Supporting students' learning poster

Read online

Background

Alongside effective teaching practices, students need a supportive learning environment to succeed.

Adovocacy at school refers to the support students receive from teachers and other school staff who consistently provide encouragement and who can be turned to for advice.

Advocacy at home refers to the support for learning students receive from their parents and other family members.

Schools and families are important sources of pastoral and academic support during a child's education. Research has shown that when home and school environments from complementary and supportive roles for learning, children do better, stay in school longer, are more engaged with their school work, go to school more regularly, behave better, and have better social skills.

CESE's Supporting students' learning publications explore NSW students' experiences of support as they move through school, and provide strategies for improving support for learning.

Steps schools can take to enhance support for students

Encourage communication

Regular and open communication between teachers and students help to reinforce the message that there is always someone at school who can provide support and advice.

Provide clarity

Make it clear to students whom they can approach, as well as when and where might be best to start a conversation. A flowchart illustrating 'Who can I go to for help on *this topic*' and 'When and where can I find them?' may be helpful.
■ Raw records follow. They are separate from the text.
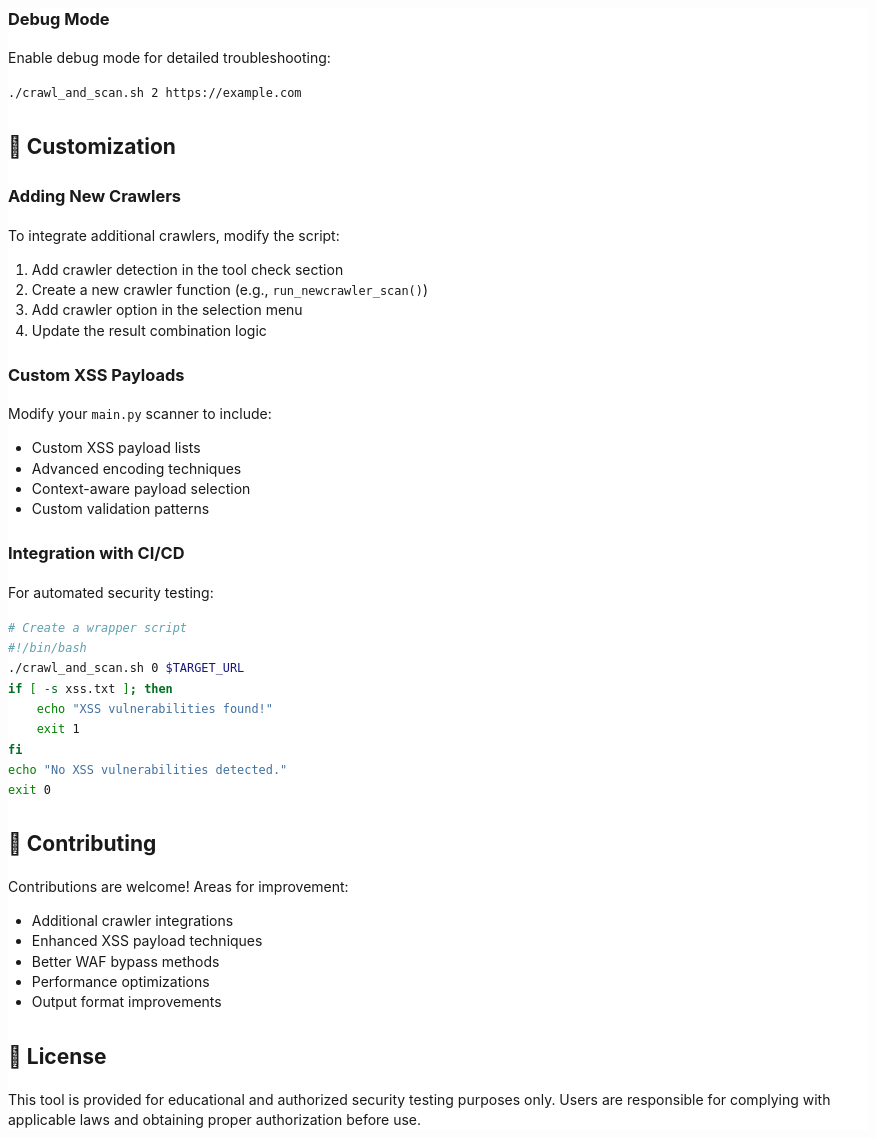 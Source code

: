 ### Debug Mode
Enable debug mode for detailed troubleshooting:
```bash
./crawl_and_scan.sh 2 https://example.com
```

## 📝 Customization

### Adding New Crawlers
To integrate additional crawlers, modify the script:

1. Add crawler detection in the tool check section
2. Create a new crawler function (e.g., `run_newcrawler_scan()`)
3. Add crawler option in the selection menu
4. Update the result combination logic

### Custom XSS Payloads
Modify your `main.py` scanner to include:
- Custom XSS payload lists
- Advanced encoding techniques
- Context-aware payload selection
- Custom validation patterns

### Integration with CI/CD
For automated security testing:

```bash
# Create a wrapper script
#!/bin/bash
./crawl_and_scan.sh 0 $TARGET_URL
if [ -s xss.txt ]; then
    echo "XSS vulnerabilities found!"
    exit 1
fi
echo "No XSS vulnerabilities detected."
exit 0
```

## 🤝 Contributing

Contributions are welcome! Areas for improvement:

- Additional crawler integrations
- Enhanced XSS payload techniques
- Better WAF bypass methods
- Performance optimizations
- Output format improvements

## 📄 License

This tool is provided for educational and authorized security testing purposes only. Users are responsible for complying with applicable laws and obtaining proper authorization before use.
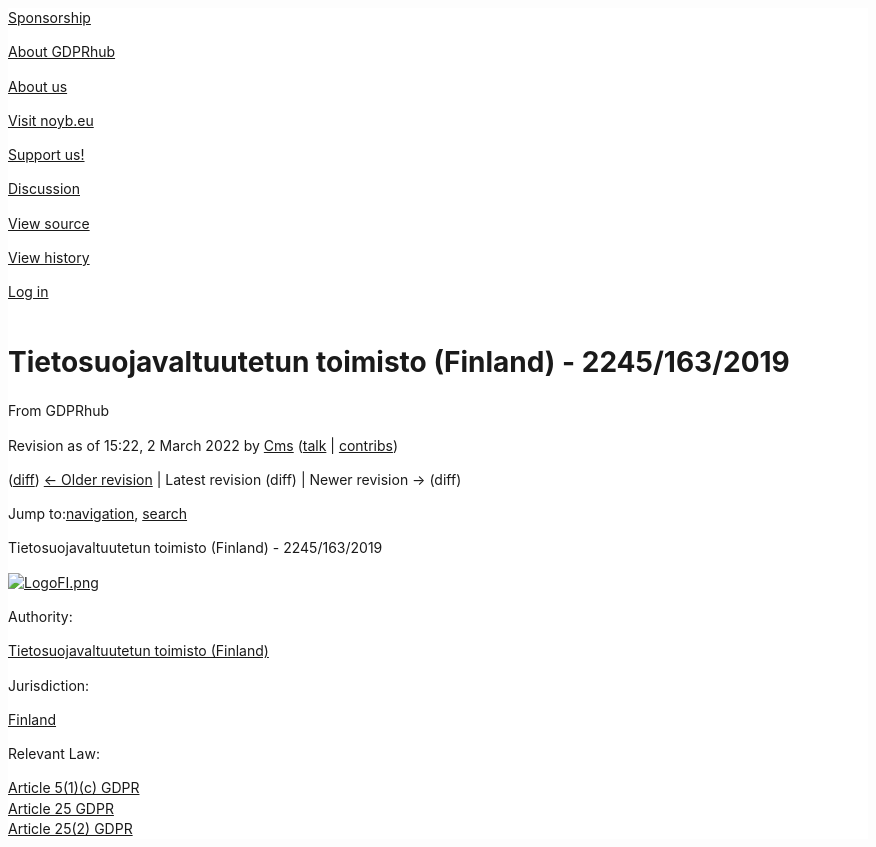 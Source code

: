 [Sponsorship](/index.php?title=GDPRhub_Sponsorship)

[About GDPRhub](#)

[About us](/index.php?title=About_GDPRhub)

[Visit noyb.eu](https://www.noyb.eu)

[Support us!](https://www.noyb.eu/support)

[](# "Page tools")

[Discussion](/index.php?title=Talk:Tietosuojavaltuutetun_toimisto_\(Finland\)_-_2245/163/2019&action=edit&redlink=1 "Discussion about the content page (page does not exist) [t]")

[View source](/index.php?title=Tietosuojavaltuutetun_toimisto_\(Finland\)_-_2245/163/2019&action=edit "This page is protected.
You can view its source [e]")

[View history](/index.php?title=Tietosuojavaltuutetun_toimisto_\(Finland\)_-_2245/163/2019&action=history "Past revisions of this page [h]")

[](# "You are not logged in.")

[Log in](/index.php?title=Special:UserLogin&returnto=Tietosuojavaltuutetun+toimisto+%28Finland%29+-+2245%2F163%2F2019&returntoquery=oldid%3D23959 "You are encouraged to log in; however, it is not mandatory [o]")

# Tietosuojavaltuutetun toimisto (Finland) - 2245/163/2019

From GDPRhub

Revision as of 15:22, 2 March 2022 by [Cms](/index.php?title=User:Cms&action=edit&redlink=1 "User:Cms (page does not exist)") ([talk](/index.php?title=User_talk:Cms&action=edit&redlink=1 "User talk:Cms (page does not exist)") | [contribs](/index.php?title=Special:Contributions/Cms "Special:Contributions/Cms"))

([diff](/index.php?title=Tietosuojavaltuutetun_toimisto_\(Finland\)_-_2245/163/2019&diff=prev&oldid=23959 "Tietosuojavaltuutetun toimisto (Finland) - 2245/163/2019")) [← Older revision](/index.php?title=Tietosuojavaltuutetun_toimisto_\(Finland\)_-_2245/163/2019&direction=prev&oldid=23959 "Tietosuojavaltuutetun toimisto (Finland) - 2245/163/2019") | Latest revision (diff) | Newer revision → (diff)

Jump to:[navigation](#mw-navigation), [search](#p-search)

Tietosuojavaltuutetun toimisto (Finland) - 2245/163/2019

[![LogoFI.png](/images/thumb/8/87/LogoFI.png/250px-LogoFI.png)](/index.php?title=File:LogoFI.png)

Authority:

[Tietosuojavaltuutetun toimisto (Finland)](/index.php?title=Tietosuojavaltuutetun_toimisto_\(Finland\) "Tietosuojavaltuutetun toimisto (Finland)")

Jurisdiction:

[Finland](/index.php?title=Category:Finland "Category:Finland")

Relevant Law:

[Article 5(1)(c) GDPR](/index.php?title=Article_5_GDPR#1c "Article 5 GDPR")  
[Article 25 GDPR](/index.php?title=Article_25_GDPR "Article 25 GDPR")  
[Article 25(2) GDPR](/index.php?title=Article_25_GDPR#2 "Article 25 GDPR")
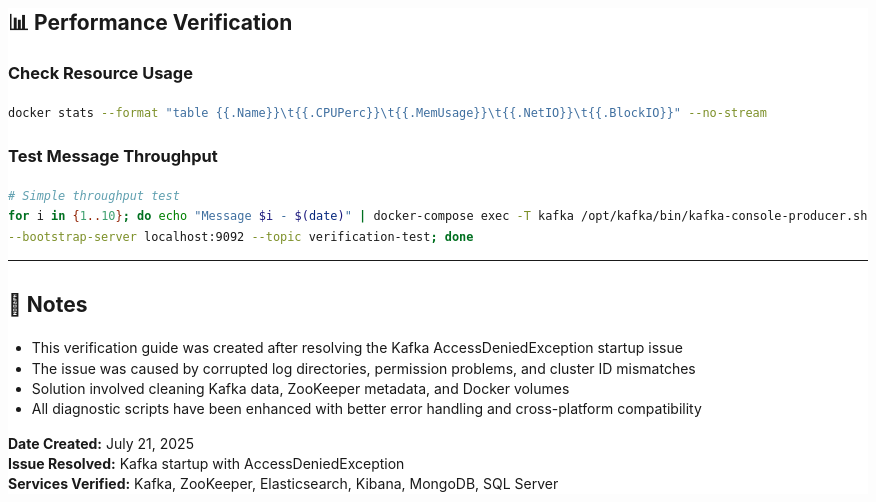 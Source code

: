 ## 📊 Performance Verification

### Check Resource Usage
```bash
docker stats --format "table {{.Name}}\t{{.CPUPerc}}\t{{.MemUsage}}\t{{.NetIO}}\t{{.BlockIO}}" --no-stream
```

### Test Message Throughput
```bash
# Simple throughput test
for i in {1..10}; do echo "Message $i - $(date)" | docker-compose exec -T kafka /opt/kafka/bin/kafka-console-producer.sh --bootstrap-server localhost:9092 --topic verification-test; done
```

---

## 📝 Notes

- This verification guide was created after resolving the Kafka AccessDeniedException startup issue
- The issue was caused by corrupted log directories, permission problems, and cluster ID mismatches
- Solution involved cleaning Kafka data, ZooKeeper metadata, and Docker volumes
- All diagnostic scripts have been enhanced with better error handling and cross-platform compatibility

**Date Created:** July 21, 2025  
**Issue Resolved:** Kafka startup with AccessDeniedException  
**Services Verified:** Kafka, ZooKeeper, Elasticsearch, Kibana, MongoDB, SQL Server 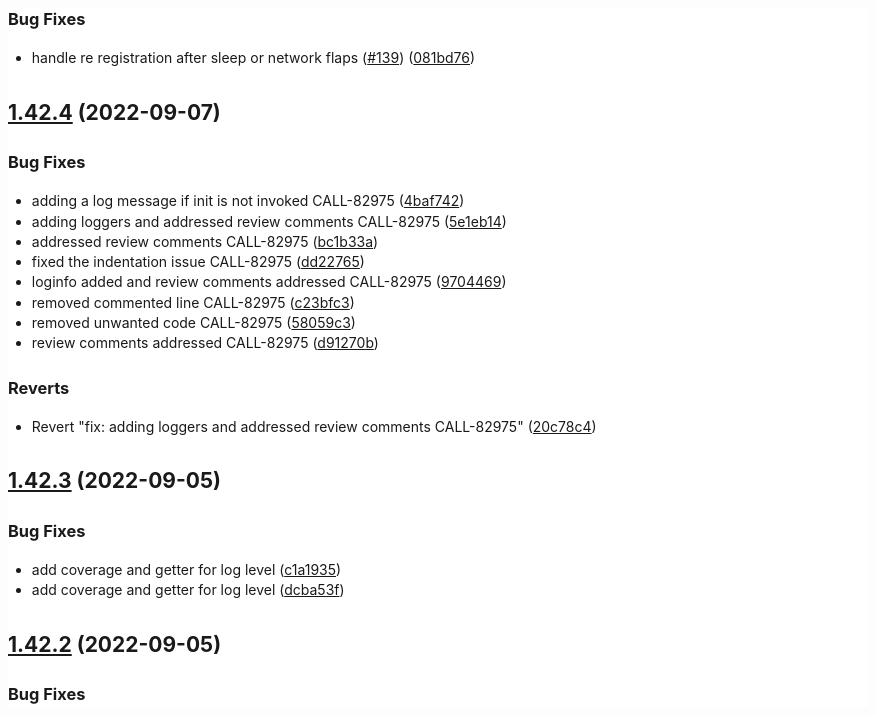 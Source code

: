 
### Bug Fixes

* handle re registration after sleep or network flaps ([#139](https://sqbu-github.cisco.com/WebExSquared/web-calling-sdk/issues/139)) ([081bd76](https://sqbu-github.cisco.com/WebExSquared/web-calling-sdk/commit/081bd7618b4288f05f26d7e6552923a49d5fde9f))

## [1.42.4](https://sqbu-github.cisco.com/WebExSquared/web-calling-sdk/compare/v1.42.3...v1.42.4) (2022-09-07)


### Bug Fixes

* adding a log message if init is not invoked CALL-82975 ([4baf742](https://sqbu-github.cisco.com/WebExSquared/web-calling-sdk/commit/4baf7428acaf9c95e9e0a3c6940dd87a3e524195))
* adding loggers and addressed review comments CALL-82975 ([5e1eb14](https://sqbu-github.cisco.com/WebExSquared/web-calling-sdk/commit/5e1eb146bc07c8e9bcbeadc2f611de43e557b27d))
* addressed review comments CALL-82975 ([bc1b33a](https://sqbu-github.cisco.com/WebExSquared/web-calling-sdk/commit/bc1b33a4213913d68b2cf54ebd6ed576691160d1))
* fixed the indentation issue CALL-82975 ([dd22765](https://sqbu-github.cisco.com/WebExSquared/web-calling-sdk/commit/dd22765fb7578bacbee1ae318b3f80e856f56054))
* loginfo added and review comments addressed CALL-82975 ([9704469](https://sqbu-github.cisco.com/WebExSquared/web-calling-sdk/commit/97044699bdee60a2daf2843ecd05d8fdf5aced9a))
* removed commented line CALL-82975 ([c23bfc3](https://sqbu-github.cisco.com/WebExSquared/web-calling-sdk/commit/c23bfc39c445c9a27b8f98b9386111ec289da2aa))
* removed unwanted code CALL-82975 ([58059c3](https://sqbu-github.cisco.com/WebExSquared/web-calling-sdk/commit/58059c3d1f77bd98ba37db641eb6643a745eb6ce))
* review comments addressed CALL-82975 ([d91270b](https://sqbu-github.cisco.com/WebExSquared/web-calling-sdk/commit/d91270b793a6a093a46466ce7096b92d2a4b7bd8))


### Reverts

* Revert "fix: adding loggers and addressed review comments CALL-82975" ([20c78c4](https://sqbu-github.cisco.com/WebExSquared/web-calling-sdk/commit/20c78c43595b66757b2f278ba40764411bd63013))

## [1.42.3](https://sqbu-github.cisco.com/WebExSquared/web-calling-sdk/compare/v1.42.2...v1.42.3) (2022-09-05)


### Bug Fixes

* add coverage and getter for log level ([c1a1935](https://sqbu-github.cisco.com/WebExSquared/web-calling-sdk/commit/c1a193591c4e52ce0958f6988535c6d693c1f19f))
* add coverage and getter for log level ([dcba53f](https://sqbu-github.cisco.com/WebExSquared/web-calling-sdk/commit/dcba53f8b670948c10d93bdff2961e1fe5eb8ef0))

## [1.42.2](https://sqbu-github.cisco.com/WebExSquared/web-calling-sdk/compare/v1.42.1...v1.42.2) (2022-09-05)


### Bug Fixes
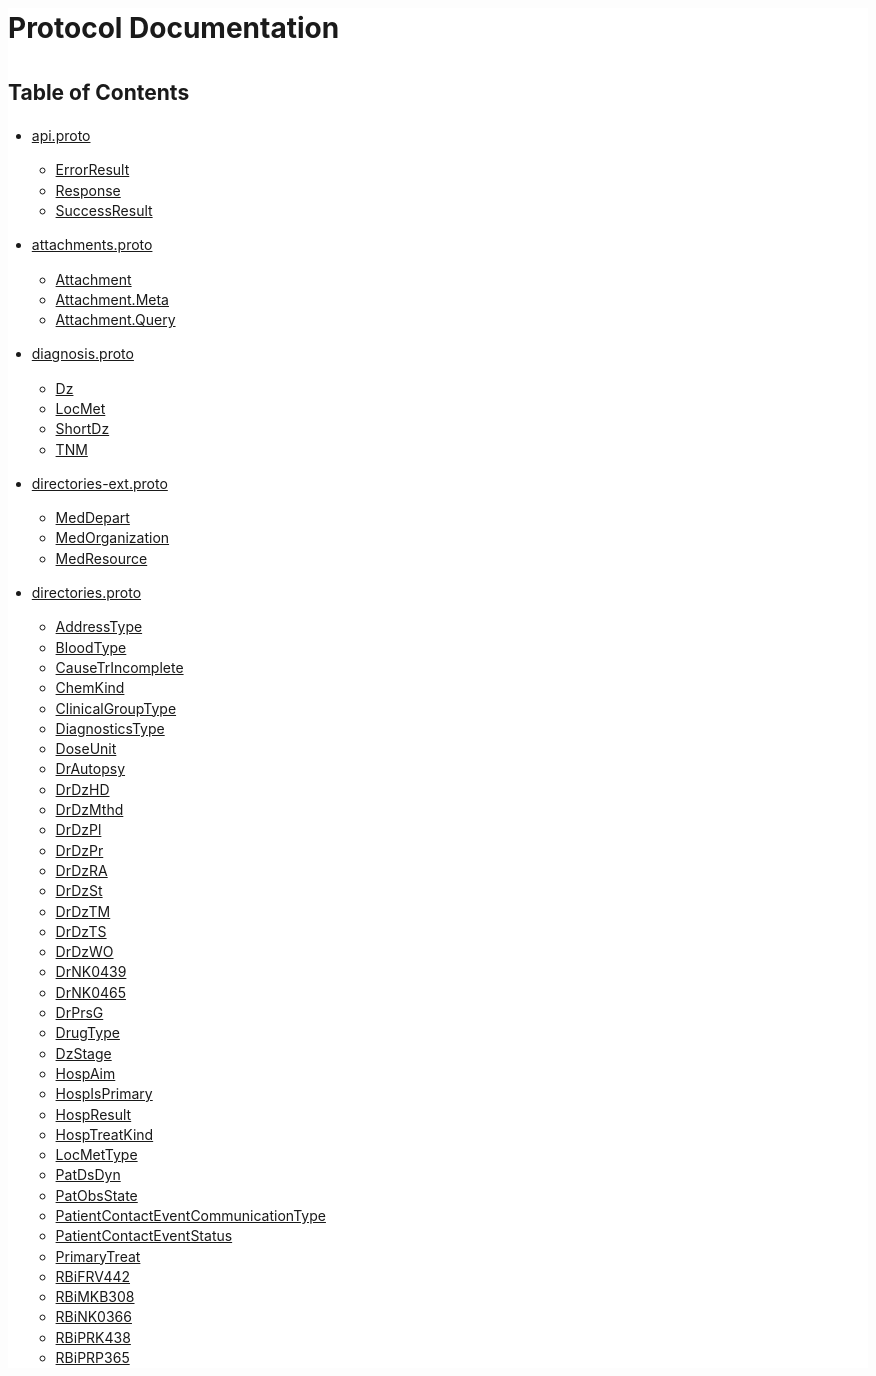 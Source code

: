 # Protocol Documentation
<a name="top"></a>

## Table of Contents

- [api.proto](#api-proto)
  - [ErrorResult](#com-siams-med-api-ErrorResult)
  - [Response](#com-siams-med-api-Response)
  - [SuccessResult](#com-siams-med-api-SuccessResult)

- [attachments.proto](#attachments-proto)
  - [Attachment](#com-siams-med-api-Attachment)
  - [Attachment.Meta](#com-siams-med-api-Attachment-Meta)
  - [Attachment.Query](#com-siams-med-api-Attachment-Query)

- [diagnosis.proto](#diagnosis-proto)
  - [Dz](#com-siams-med-api-Dz)
  - [LocMet](#com-siams-med-api-LocMet)
  - [ShortDz](#com-siams-med-api-ShortDz)
  - [TNM](#com-siams-med-api-TNM)

- [directories-ext.proto](#directories-ext-proto)
  - [MedDepart](#com-siams-med-api-MedDepart)
  - [MedOrganization](#com-siams-med-api-MedOrganization)
  - [MedResource](#com-siams-med-api-MedResource)

- [directories.proto](#directories-proto)
  - [AddressType](#com-siams-med-api-AddressType)
  - [BloodType](#com-siams-med-api-BloodType)
  - [CauseTrIncomplete](#com-siams-med-api-CauseTrIncomplete)
  - [ChemKind](#com-siams-med-api-ChemKind)
  - [ClinicalGroupType](#com-siams-med-api-ClinicalGroupType)
  - [DiagnosticsType](#com-siams-med-api-DiagnosticsType)
  - [DoseUnit](#com-siams-med-api-DoseUnit)
  - [DrAutopsy](#com-siams-med-api-DrAutopsy)
  - [DrDzHD](#com-siams-med-api-DrDzHD)
  - [DrDzMthd](#com-siams-med-api-DrDzMthd)
  - [DrDzPl](#com-siams-med-api-DrDzPl)
  - [DrDzPr](#com-siams-med-api-DrDzPr)
  - [DrDzRA](#com-siams-med-api-DrDzRA)
  - [DrDzSt](#com-siams-med-api-DrDzSt)
  - [DrDzTM](#com-siams-med-api-DrDzTM)
  - [DrDzTS](#com-siams-med-api-DrDzTS)
  - [DrDzWO](#com-siams-med-api-DrDzWO)
  - [DrNK0439](#com-siams-med-api-DrNK0439)
  - [DrNK0465](#com-siams-med-api-DrNK0465)
  - [DrPrsG](#com-siams-med-api-DrPrsG)
  - [DrugType](#com-siams-med-api-DrugType)
  - [DzStage](#com-siams-med-api-DzStage)
  - [HospAim](#com-siams-med-api-HospAim)
  - [HospIsPrimary](#com-siams-med-api-HospIsPrimary)
  - [HospResult](#com-siams-med-api-HospResult)
  - [HospTreatKind](#com-siams-med-api-HospTreatKind)
  - [LocMetType](#com-siams-med-api-LocMetType)
  - [PatDsDyn](#com-siams-med-api-PatDsDyn)
  - [PatObsState](#com-siams-med-api-PatObsState)
  - [PatientContactEventCommunicationType](#com-siams-med-api-PatientContactEventCommunicationType)
  - [PatientContactEventStatus](#com-siams-med-api-PatientContactEventStatus)
  - [PrimaryTreat](#com-siams-med-api-PrimaryTreat)
  - [RBiFRV442](#com-siams-med-api-RBiFRV442)
  - [RBiMKB308](#com-siams-med-api-RBiMKB308)
  - [RBiNK0366](#com-siams-med-api-RBiNK0366)
  - [RBiPRK438](#com-siams-med-api-RBiPRK438)
  - [RBiPRP365](#com-siams-med-api-RBiPRP365)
Undertake professional learning

Consider professional learning opportunities targeting coaching, mental health and student wellbeing so that all staff have the skills and knowledge to respond appropriately to students who may need support.

Support parents

Provide parents and carers with knowledge and skills to help them support their child's learning and engagement. Strategies could include: workshops, providing information on topics and assessments covered each term and developing clear school processes for communicating with families.